### INSTRUCTIONS TO FOLLOW
Scan the data below for the string "della". Show every line where it turns up.

### EXTRACTED ENTRIES
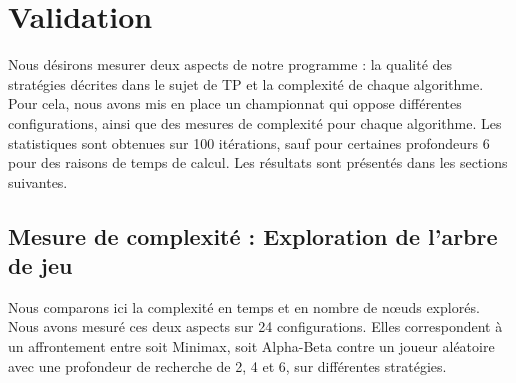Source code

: \chapter{Validation}
\label{ch:validation}
Nous désirons mesurer deux aspects de notre programme : la qualité des stratégies décrites dans le sujet de \ac{TP} et la complexité de chaque algorithme. Pour cela, nous avons mis en place un championnat qui oppose différentes configurations, ainsi que des mesures de complexité pour chaque algorithme. Les statistiques sont obtenues sur 100 itérations, sauf pour certaines profondeurs 6 pour des raisons de temps de calcul. Les résultats sont présentés dans les sections suivantes.


\section{Mesure de complexité : Exploration de l'arbre de jeu}
\label{sec:game_tree_exploration}
Nous comparons ici la complexité en temps et en nombre de nœuds explorés. Nous avons mesuré ces deux aspects sur 24 configurations. Elles correspondent à un affrontement entre soit Minimax, soit Alpha-Beta contre un joueur aléatoire avec une profondeur de recherche de 2, 4 et 6, sur différentes stratégies.



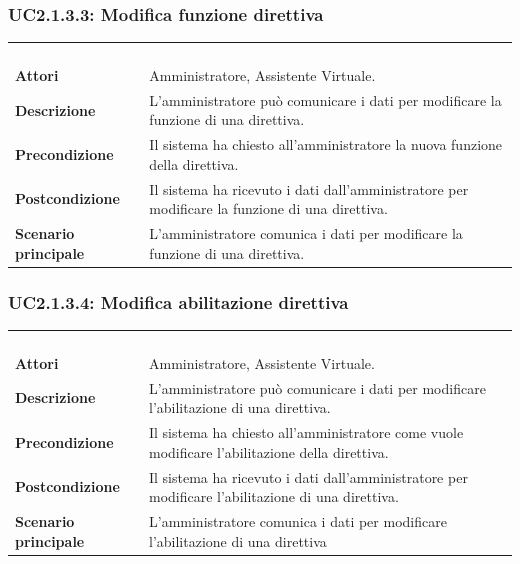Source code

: \subsubsection{UC2.1.3.3: Modifica funzione direttiva}
\label{UC2.1.3.3}
\begin{longtable}{l|p{10cm}}
	\rowcolor[gray]{0.8} \multicolumn{2}{c}{} \\
	\rowcolor[gray]{0.8} \multicolumn{2}{c}{\textbf{UC2.1.3.3 - Modifica funzione direttiva}} \\
	\rowcolor[gray]{0.8} \multicolumn{2}{c}{} \\
	\hline
	&\\
	\textbf{Attori} & Amministratore, Assistente Virtuale.\\[7pt]
	\textbf{Descrizione} & L'amministratore può comunicare i dati per modificare la funzione di una direttiva.\\[7pt]
	\textbf{Precondizione} & Il sistema ha chiesto all'amministratore la nuova funzione della direttiva.\\[7pt]
	\textbf{Postcondizione} & Il sistema ha ricevuto i dati dall'amministratore per modificare la funzione di una direttiva.\\[7pt]
	\textbf{Scenario principale} &L'amministratore comunica i dati per modificare la funzione di una direttiva.\\[7pt]\hline
\end{longtable}

\subsubsection{UC2.1.3.4: Modifica abilitazione direttiva}
\label{UC2.1.3.4}
\begin{longtable}{l|p{10cm}}
	\rowcolor[gray]{0.8} \multicolumn{2}{c}{} \\
	\rowcolor[gray]{0.8} \multicolumn{2}{c}{\textbf{UC2.1.3.4 - Modifica abilitazione direttiva}} \\
	\rowcolor[gray]{0.8} \multicolumn{2}{c}{} \\
	\hline
	&\\
	\textbf{Attori} & Amministratore, Assistente Virtuale.\\[7pt]
	\textbf{Descrizione} & L'amministratore può comunicare i dati per modificare l'abilitazione di una direttiva.\\[7pt]
	\textbf{Precondizione} & Il sistema ha chiesto all'amministratore come vuole modificare l'abilitazione della direttiva.\\[7pt]
	\textbf{Postcondizione} & Il sistema ha ricevuto i dati dall'amministratore per modificare l'abilitazione di una direttiva.\\[7pt]
	\textbf{Scenario principale} &L'amministratore comunica i dati per modificare l'abilitazione di una direttiva\\[7pt]\hline
\end{longtable}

### WORKED SOLUTION
	\textbf{Precondizione} & Il sistema ha chiesto all'amministratore la nuova funzione della direttiva.\\[7pt]
	\textbf{Precondizione} & Il sistema ha chiesto all'amministratore come vuole modificare l'abilitazione della direttiva.\\[7pt]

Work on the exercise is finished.